Your response should be an exact transcription of the data, images excluded.

[[ Data to use, beginning ]]

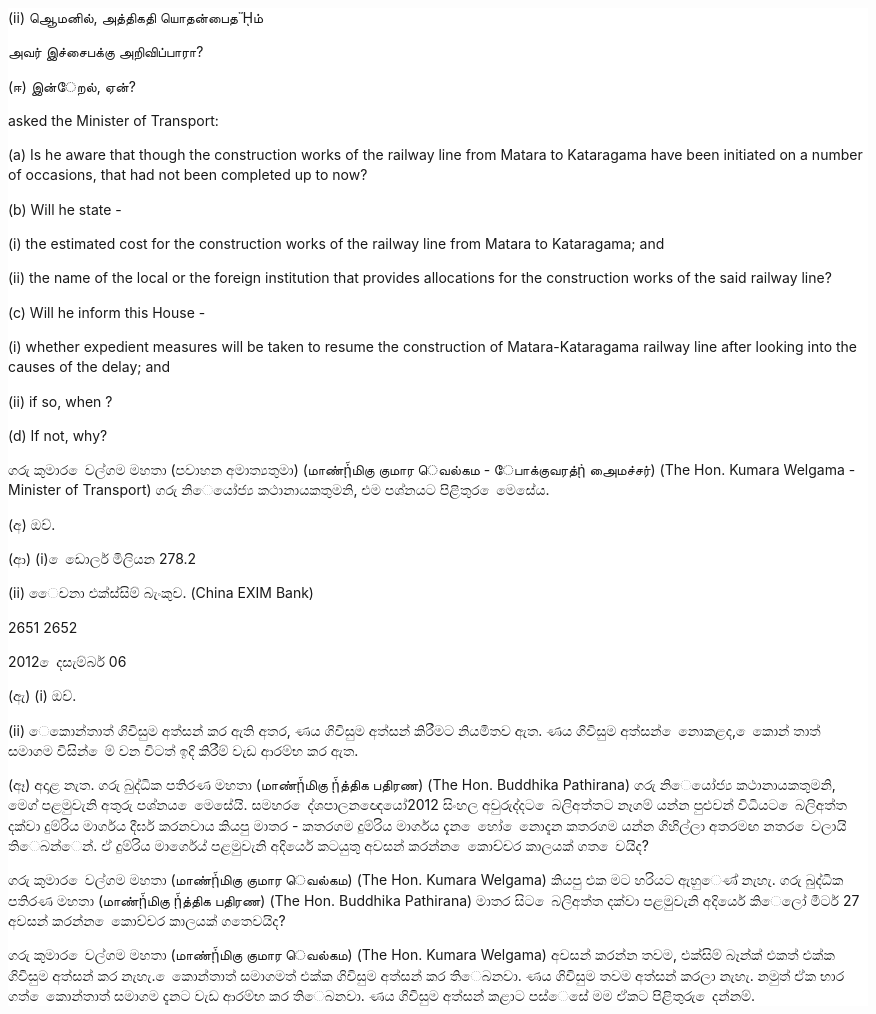 (ii) ஆெமனில், அத்திகதி யாெதன்பைதᾜம்

அவர் இச்சைபக்கு அறிவிப்பாரா?

(ஈ) இன்ேறல், ஏன்?

asked the Minister of Transport:

(a) Is he aware that though the construction works of the railway line from Matara to Kataragama have been initiated on a number of occasions, that had not been completed up to now?

(b) Will he state -

(i) the estimated cost for the construction works of the railway line from Matara to Kataragama; and

(ii) the name of the local or the foreign institution that provides allocations for the construction works of the said railway line?

(c) Will he inform this House -

(i) whether expedient measures will be taken to resume the construction of Matara-Kataragama railway line after looking into the causes of the delay; and

(ii) if so, when ?

(d) If not, why?

ගරු කුමාර ෙවල්ගම මහතා (පවාහන අමාත්‍යතුමා) (மாண்ᾗமிகு குமார ெவல்கம - ேபாக்குவரத்ᾐ அைமச்சர்) (The Hon. Kumara Welgama - Minister of Transport) ගරු නිෙයෝජ්‍ය කථානායකතුමනි, එම පශ්නයට පිළිතුර ෙමෙසේය.

(අ) ඔව්.

(ආ) (i) ෙඩොලර් මිලියන 278.2

(ii) ෛචනා එක්ස්සිම් බැංකුව. (China EXIM Bank)

2651 2652

2012 ෙදසැම්බර් 06

(ඇ) (i) ඔව්.

(ii) ෙකොන්තාත් ගිවිසුම අත්සන් කර ඇති අතර, ණය ගිවිසුම අත්සන් කිරීමට නියමිතව ඇත. ණය ගිවිසුම අත්සන් ෙනොකළද, ෙකොන් තාත් සමාගම විසින් ෙම් වන විටත් ඉදි කිරීම් වැඩ ආරම්භ කර ඇත.

(ඈ) අදාළ නැත. ගරු බුද්ධික පතිරණ මහතා (மாண்ᾗமிகு ᾗத்திக பதிரண) (The Hon. Buddhika Pathirana) ගරු නිෙයෝජ්‍ය කථානායකතුමනි, මෙග් පළමුවැනි අතුරු පශ්නය ෙමෙසේයි. සමහර ෙද්ශපාලනඥෙයෝ2012 සිංහල අවුරුද්දට ෙබලිඅත්තට නෑගම් යන්න පුළුවන් විධියට ෙබලිඅත්ත දක්වා දුම්රිය මාර්ගය දීර්ඝ කරනවාය කියපු මාතර - කතරගම දුම්රිය මාර්ගය දැන ෙහෝ ෙනොදැන කතරගම යන්න ගිහිල්ලා අතරමඟ නතර ෙවලායි තිෙබන්ෙන්. ඒ දුම්රිය මාර්ගෙය් පළමුවැනි අදියෙර් කටයුතු අවසන් කරන්න ෙකොච්චර කාලයක් ගත ෙවයිද?

ගරු කුමාර ෙවල්ගම මහතා (மாண்ᾗமிகு குமார ெவல்கம) (The Hon. Kumara Welgama) කියපු එක මට හරියට ඇහුෙණ් නැහැ. ගරු බුද්ධික පතිරණ මහතා (மாண்ᾗமிகு ᾗத்திக பதிரண) (The Hon. Buddhika Pathirana) මාතර සිට ෙබලිඅත්ත දක්වා පළමුවැනි අදියෙර් කිෙලෝ මීටර් 27 අවසන් කරන්න ෙකොච්චර කාලයක් ගතෙවයිද?

ගරු කුමාර ෙවල්ගම මහතා (மாண்ᾗமிகு குமார ெவல்கம) (The Hon. Kumara Welgama) අවසන් කරන්න තවම, එක්සිම් බෑන්ක් එකත් එක්ක ගිවිසුම අත්සන් කර නැහැ. ෙකොන්තාත් සමාගමත් එක්ක ගිවිසුම අත්සන් කර තිෙබනවා. ණය ගිවිසුම තවම අත්සන් කරලා නැහැ. නමුත් ඒක භාර ගත් ෙකොන්තාත් සමාගම දැනට වැඩ ආරම්භ කර තිෙබනවා. ණය ගිවිසුම අත්සන් කළාට පස්ෙසේ මම ඒකට පිළිතුරු ෙදන්නම්.
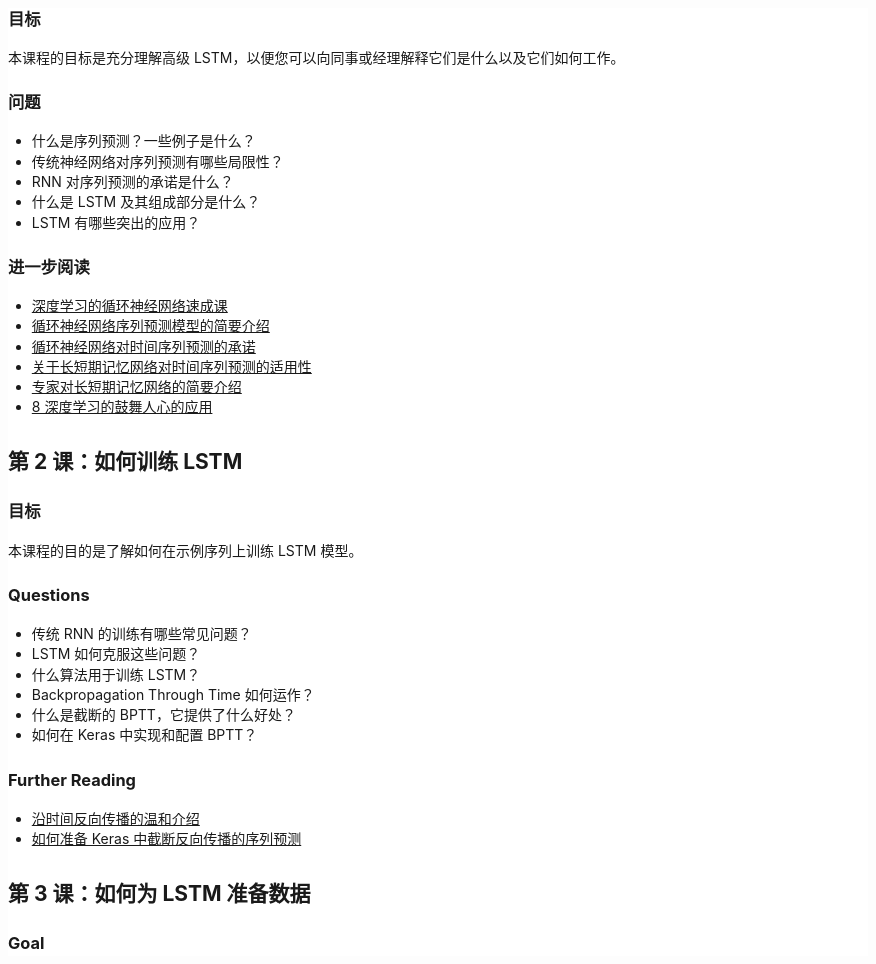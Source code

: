 ### **目标**

本课程的目标是充分理解高级 LSTM，以便您可以向同事或经理解释它们是什么以及它们如何工作。

### 问题

*   什么是序列预测？一些例子是什么？
*   传统神经网络对序列预测有哪些局限性？
*   RNN 对序列预测的承诺是什么？
*   什么是 LSTM 及其组成部分是什么？
*   LSTM 有哪些突出的应用？

### 进一步阅读

*   [深度学习的循环神经网络速成课](http://machinelearningmastery.com/crash-course-recurrent-neural-networks-deep-learning/)
*   [循环神经网络序列预测模型的简要介绍](http://machinelearningmastery.com/handle-long-sequences-long-short-term-memory-recurrent-neural-networks/)
*   [循环神经网络对时间序列预测的承诺](http://machinelearningmastery.com/promise-recurrent-neural-networks-time-series-forecasting/)
*   [关于长短期记忆网络对时间序列预测的适用性](http://machinelearningmastery.com/suitability-long-short-term-memory-networks-time-series-forecasting/)
*   [专家对长短期记忆网络的简要介绍](http://machinelearningmastery.com/gentle-introduction-long-short-term-memory-networks-experts/)
*   [8 深度学习的鼓舞人心的应用](http://machinelearningmastery.com/inspirational-applications-deep-learning/)

## 第 2 课：如何训练 LSTM

### 目标

本课程的目的是了解如何在示例序列上训练 LSTM 模型。

### Questions

*   传统 RNN 的训练有哪些常见问题？
*   LSTM 如何克服这些问题？
*   什么算法用于训练 LSTM？
*   Backpropagation Through Time 如何运作？
*   什么是截断的 BPTT，它提供了什么好处？
*   如何在 Keras 中实现和配置 BPTT？

### Further Reading

*   [沿时间反向传播的温和介绍](http://machinelearningmastery.com/gentle-introduction-backpropagation-time/)
*   [如何准备 Keras 中截断反向传播的序列预测](http://machinelearningmastery.com/truncated-backpropagation-through-time-in-keras/)

## 第 3 课：如何为 LSTM 准备数据

### Goal
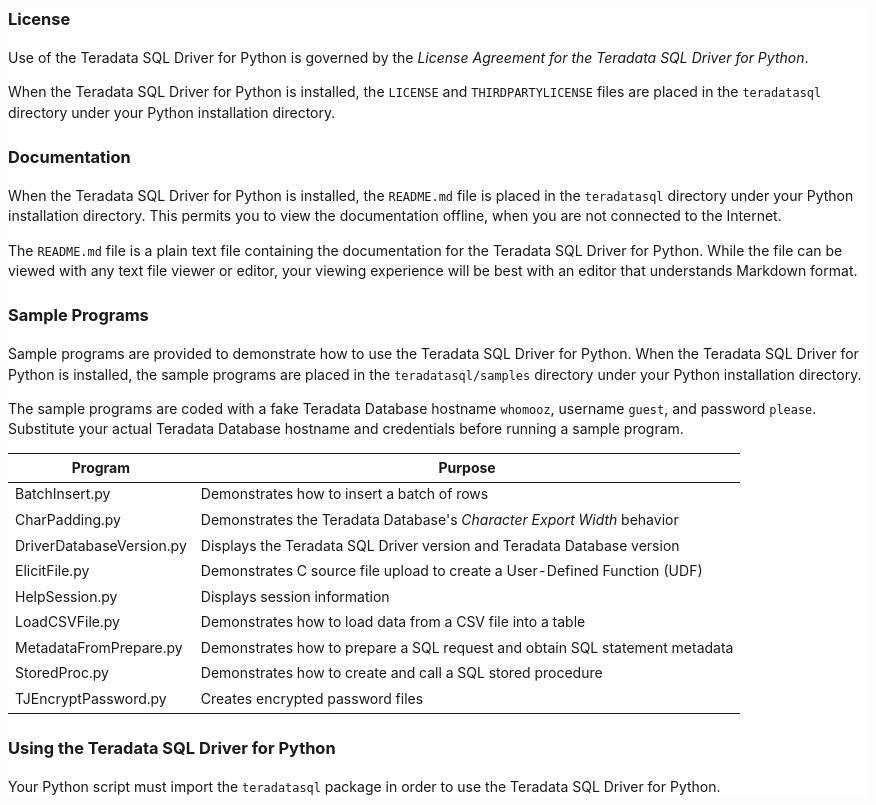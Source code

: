 <a name="License"></a>

### License

Use of the Teradata SQL Driver for Python is governed by the *License Agreement for the Teradata SQL Driver for Python*.

When the Teradata SQL Driver for Python is installed, the `LICENSE` and `THIRDPARTYLICENSE` files are placed in the `teradatasql` directory under your Python installation directory.

<a name="Documentation"></a>

### Documentation

When the Teradata SQL Driver for Python is installed, the `README.md` file is placed in the `teradatasql` directory under your Python installation directory. This permits you to view the documentation offline, when you are not connected to the Internet.

The `README.md` file is a plain text file containing the documentation for the Teradata SQL Driver for Python. While the file can be viewed with any text file viewer or editor, your viewing experience will be best with an editor that understands Markdown format.

<a name="SamplePrograms"></a>

### Sample Programs

Sample programs are provided to demonstrate how to use the Teradata SQL Driver for Python. When the Teradata SQL Driver for Python is installed, the sample programs are placed in the `teradatasql/samples` directory under your Python installation directory.

The sample programs are coded with a fake Teradata Database hostname `whomooz`, username `guest`, and password `please`. Substitute your actual Teradata Database hostname and credentials before running a sample program.

Program                     | Purpose
--------------------------- | ---
BatchInsert.py              | Demonstrates how to insert a batch of rows
CharPadding.py              | Demonstrates the Teradata Database's _Character Export Width_ behavior
DriverDatabaseVersion.py    | Displays the Teradata SQL Driver version and Teradata Database version
ElicitFile.py               | Demonstrates C source file upload to create a User-Defined Function (UDF)
HelpSession.py              | Displays session information
LoadCSVFile.py              | Demonstrates how to load data from a CSV file into a table
MetadataFromPrepare.py      | Demonstrates how to prepare a SQL request and obtain SQL statement metadata
StoredProc.py               | Demonstrates how to create and call a SQL stored procedure
TJEncryptPassword.py        | Creates encrypted password files

<a name="Using"></a>

### Using the Teradata SQL Driver for Python

Your Python script must import the `teradatasql` package in order to use the Teradata SQL Driver for Python.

[[ Data to use, end ]]

Response area:
 (ii) ஆெமனில், அத்திகதி யாெதன்பைதᾜம்

அவர் இச்சைபக்கு அறிவிப்பாரா?

(ஈ) இன்ேறல், ஏன்?

asked the Minister of Transport:

(a) Is he aware that though the construction works of the railway line from Matara to Kataragama have been initiated on a number of occasions, that had not been completed up to now?

(b) Will he state -

(i) the estimated cost for the construction works of the railway line from Matara to Kataragama; and

(ii) the name of the local or the foreign institution that provides allocations for the construction works of the said railway line?

(c) Will he inform this House -

(i) whether expedient measures will be taken to resume the construction of Matara-Kataragama railway line after looking into the causes of the delay; and

(ii) if so, when ?

(d) If not, why?

ගරු කුමාර ෙවල්ගම මහතා (පවාහන අමාත්‍යතුමා) (மாண்ᾗமிகு குமார ெவல்கம - ேபாக்குவரத்ᾐ அைமச்சர்) (The Hon. Kumara Welgama - Minister of Transport) ගරු නිෙයෝජ්‍ය කථානායකතුමනි, එම පශ්නයට පිළිතුර ෙමෙසේය.

(අ) ඔව්.

(ආ) (i) ෙඩොලර් මිලියන 278.2

(ii) ෛචනා එක්ස්සිම් බැංකුව. (China EXIM Bank)

2651 2652

2012 ෙදසැම්බර් 06

(ඇ) (i) ඔව්.

(ii) ෙකොන්තාත් ගිවිසුම අත්සන් කර ඇති අතර, ණය ගිවිසුම අත්සන් කිරීමට නියමිතව ඇත. ණය ගිවිසුම අත්සන් ෙනොකළද, ෙකොන් තාත් සමාගම විසින් ෙම් වන විටත් ඉදි කිරීම් වැඩ ආරම්භ කර ඇත.

(ඈ) අදාළ නැත. ගරු බුද්ධික පතිරණ මහතා (மாண்ᾗமிகு ᾗத்திக பதிரண) (The Hon. Buddhika Pathirana) ගරු නිෙයෝජ්‍ය කථානායකතුමනි, මෙග් පළමුවැනි අතුරු පශ්නය ෙමෙසේයි. සමහර ෙද්ශපාලනඥෙයෝ2012 සිංහල අවුරුද්දට ෙබලිඅත්තට නෑගම් යන්න පුළුවන් විධියට ෙබලිඅත්ත දක්වා දුම්රිය මාර්ගය දීර්ඝ කරනවාය කියපු මාතර - කතරගම දුම්රිය මාර්ගය දැන ෙහෝ ෙනොදැන කතරගම යන්න ගිහිල්ලා අතරමඟ නතර ෙවලායි තිෙබන්ෙන්. ඒ දුම්රිය මාර්ගෙය් පළමුවැනි අදියෙර් කටයුතු අවසන් කරන්න ෙකොච්චර කාලයක් ගත ෙවයිද?

ගරු කුමාර ෙවල්ගම මහතා (மாண்ᾗமிகு குமார ெவல்கம) (The Hon. Kumara Welgama) කියපු එක මට හරියට ඇහුෙණ් නැහැ. ගරු බුද්ධික පතිරණ මහතා (மாண்ᾗமிகு ᾗத்திக பதிரண) (The Hon. Buddhika Pathirana) මාතර සිට ෙබලිඅත්ත දක්වා පළමුවැනි අදියෙර් කිෙලෝ මීටර් 27 අවසන් කරන්න ෙකොච්චර කාලයක් ගතෙවයිද?

ගරු කුමාර ෙවල්ගම මහතා (மாண்ᾗமிகு குமார ெவல்கம) (The Hon. Kumara Welgama) අවසන් කරන්න තවම, එක්සිම් බෑන්ක් එකත් එක්ක ගිවිසුම අත්සන් කර නැහැ. ෙකොන්තාත් සමාගමත් එක්ක ගිවිසුම අත්සන් කර තිෙබනවා. ණය ගිවිසුම තවම අත්සන් කරලා නැහැ. නමුත් ඒක භාර ගත් ෙකොන්තාත් සමාගම දැනට වැඩ ආරම්භ කර තිෙබනවා. ණය ගිවිසුම අත්සන් කළාට පස්ෙසේ මම ඒකට පිළිතුරු ෙදන්නම්.
Source code

: ### **目标**

本课程的目标是充分理解高级 LSTM，以便您可以向同事或经理解释它们是什么以及它们如何工作。

### 问题

*   什么是序列预测？一些例子是什么？
*   传统神经网络对序列预测有哪些局限性？
*   RNN 对序列预测的承诺是什么？
*   什么是 LSTM 及其组成部分是什么？
*   LSTM 有哪些突出的应用？

### 进一步阅读

*   [深度学习的循环神经网络速成课](http://machinelearningmastery.com/crash-course-recurrent-neural-networks-deep-learning/)
*   [循环神经网络序列预测模型的简要介绍](http://machinelearningmastery.com/handle-long-sequences-long-short-term-memory-recurrent-neural-networks/)
*   [循环神经网络对时间序列预测的承诺](http://machinelearningmastery.com/promise-recurrent-neural-networks-time-series-forecasting/)
*   [关于长短期记忆网络对时间序列预测的适用性](http://machinelearningmastery.com/suitability-long-short-term-memory-networks-time-series-forecasting/)
*   [专家对长短期记忆网络的简要介绍](http://machinelearningmastery.com/gentle-introduction-long-short-term-memory-networks-experts/)
*   [8 深度学习的鼓舞人心的应用](http://machinelearningmastery.com/inspirational-applications-deep-learning/)

## 第 2 课：如何训练 LSTM

### 目标

本课程的目的是了解如何在示例序列上训练 LSTM 模型。

### Questions

*   传统 RNN 的训练有哪些常见问题？
*   LSTM 如何克服这些问题？
*   什么算法用于训练 LSTM？
*   Backpropagation Through Time 如何运作？
*   什么是截断的 BPTT，它提供了什么好处？
*   如何在 Keras 中实现和配置 BPTT？

### Further Reading

*   [沿时间反向传播的温和介绍](http://machinelearningmastery.com/gentle-introduction-backpropagation-time/)
*   [如何准备 Keras 中截断反向传播的序列预测](http://machinelearningmastery.com/truncated-backpropagation-through-time-in-keras/)

## 第 3 课：如何为 LSTM 准备数据

### Goal
Source code

: <a name="License"></a>

### License

Use of the Teradata SQL Driver for Python is governed by the *License Agreement for the Teradata SQL Driver for Python*.

When the Teradata SQL Driver for Python is installed, the `LICENSE` and `THIRDPARTYLICENSE` files are placed in the `teradatasql` directory under your Python installation directory.

<a name="Documentation"></a>

### Documentation

When the Teradata SQL Driver for Python is installed, the `README.md` file is placed in the `teradatasql` directory under your Python installation directory. This permits you to view the documentation offline, when you are not connected to the Internet.

The `README.md` file is a plain text file containing the documentation for the Teradata SQL Driver for Python. While the file can be viewed with any text file viewer or editor, your viewing experience will be best with an editor that understands Markdown format.

<a name="SamplePrograms"></a>

### Sample Programs

Sample programs are provided to demonstrate how to use the Teradata SQL Driver for Python. When the Teradata SQL Driver for Python is installed, the sample programs are placed in the `teradatasql/samples` directory under your Python installation directory.

The sample programs are coded with a fake Teradata Database hostname `whomooz`, username `guest`, and password `please`. Substitute your actual Teradata Database hostname and credentials before running a sample program.

Program                     | Purpose
--------------------------- | ---
BatchInsert.py              | Demonstrates how to insert a batch of rows
CharPadding.py              | Demonstrates the Teradata Database's _Character Export Width_ behavior
DriverDatabaseVersion.py    | Displays the Teradata SQL Driver version and Teradata Database version
ElicitFile.py               | Demonstrates C source file upload to create a User-Defined Function (UDF)
HelpSession.py              | Displays session information
LoadCSVFile.py              | Demonstrates how to load data from a CSV file into a table
MetadataFromPrepare.py      | Demonstrates how to prepare a SQL request and obtain SQL statement metadata
StoredProc.py               | Demonstrates how to create and call a SQL stored procedure
TJEncryptPassword.py        | Creates encrypted password files

<a name="Using"></a>

### Using the Teradata SQL Driver for Python

Your Python script must import the `teradatasql` package in order to use the Teradata SQL Driver for Python.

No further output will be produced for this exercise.